I'm creating a MCTS (Monte Carlo Tree Search) program for a 2 player game.
For this I create nodes in the tree, from alternating perspectives (the first node is from the perspective of player 1, any child nodes are from the perspective of player 2, etc.)
When determining the final move (after simulating many nodes) I pick the move that has the highest win chance. This win chance depends on the win chance in deeper nodes. For example assume I have 2 legal moves to make. For the first (call the associated node C1 - Child 1) I have done 100 simulations and won 25, while for the second (C2) I did 100 simulations and won 50. Then the first node has a win chance of 25% versus 50% for the second, so I should prefer the second node.
However, this does not take into account the "likely" moves that my opponent will make. Assume that from C2 there are two possible legal moves (for my opponent), lets call these C21 and C22. I did 50 simulations for both and in C21 my opponent won 50 games out of 50 (100% win chance) and in C22 they won 0 out of 50 (0% win chance). Having done these simulations I can see that it is much more likely that my opponent will take move C21 and not C22. That means that if I take move C2, then my -statistical- win chance is 50%, but my -expected- win chance is close to 0%.

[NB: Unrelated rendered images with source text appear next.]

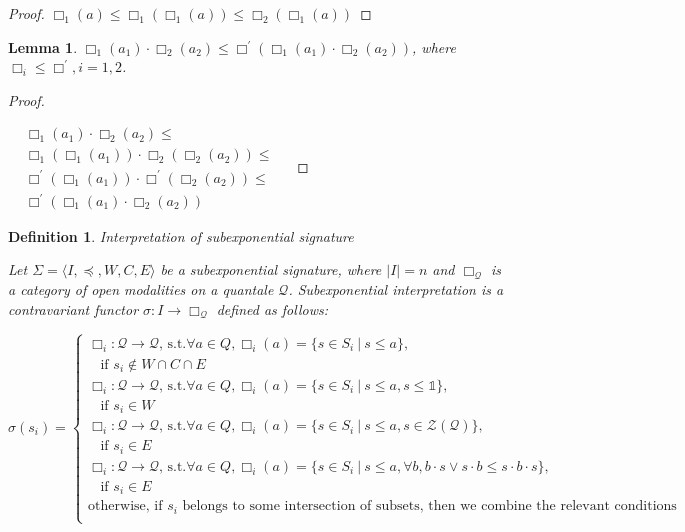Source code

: \documentclass[a4paper]{article}
\newtheorem{lemma}{Lemma}
\newtheorem{defin}{Definition}
\begin{document}
\begin{proof}
  $\Box_1 (a) \leq \Box_1 (\Box_1 (a)) \leq \Box_2 (\Box_1 (a))$
\end{proof}

\begin{lemma}
  $\Box_1(a_1) \cdot \Box_2(a_2) \leq \Box^{'} (\Box_1(a_1) \cdot \Box_2(a_2))$, where $\Box_i \leq \Box^{'}, i = 1,2$.
\end{lemma}

\begin{proof}
$ $

  $\begin{array}{lll}
  &\Box_1(a_1) \cdot \Box_2(a_2) \leq & \\
  &\Box_1 (\Box_1 (a_1)) \cdot \Box_2 (\Box_2 (a_2)) \leq & \\
  &\Box^{'} (\Box_1 (a_1)) \cdot \Box^{'} (\Box_2 (a_2)) \leq & \\
  &\Box^{'}(\Box_1 (a_1) \cdot \Box_2 (a_2))&
  \end{array}$
\end{proof}

\begin{defin} Interpretation of subexponential signature

  Let $\Sigma = \langle I, \preceq, W, C, E \rangle$ be a subexponential signature, where $|I| = n$ and
  $\Box_{\mathcal{Q}}$ is a category of open modalities on a quantale $\mathcal{Q}$.
  Subexponential interpretation is a contravariant functor $\sigma : I \to \Box_{\mathcal{Q}}$ defined as follows:

  $\sigma(s_i) = \begin{cases}
  \Box_i : \mathcal{Q} \to \mathcal{Q} \text{, s.t.} \forall a \in Q, \Box_i(a) = \{ s \in S_i \: | \: s \leq a\},
  \\ \:\:\:\: \text{if $s_i \notin W \cap C \cap E$} \\
  \Box_i : \mathcal{Q} \to \mathcal{Q} \text{, s.t.} \forall a \in Q, \Box_i(a) = \{ s \in S_i \: | \: s \leq a, s \leq \mathds{1}\},
  \\ \:\:\:\: \text{if $s_i \in W$} \\
  \Box_i : \mathcal{Q} \to \mathcal{Q} \text{, s.t.} \forall a \in Q, \Box_i(a) = \{ s \in S_i \: | \: s \leq a, s \in \mathcal{Z}(\mathcal{Q}) \},
  \\ \:\:\:\: \text{if $s_i \in E$} \\
  \Box_i : \mathcal{Q} \to \mathcal{Q} \text{, s.t.} \forall a \in Q, \Box_i(a) = \{ s \in S_i \: | \: s \leq a, \forall b, b \cdot s \vee s \cdot b \leq s \cdot b \cdot s \},
  \\ \:\:\:\: \text{if $s_i \in E$} \\
  \text{otherwise, if $s_i$ belongs to some intersection of subsets, then we combine the relevant conditions } \\
  \end{cases}$
\end{defin}
\end{document}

Taking into account this information I would select move C1 and not C2, even though the -statistical- chance of winning is lower. And I could program my algorithm to do exactly this, improving the performance.
This seems like a very obvious improvement for the MCTS algorithm, but I have not seen any reference to it, which makes me suspect that I'm missing something essential.
Can anybody point out the flaw in my reasoning or point me to any articles that deal with this?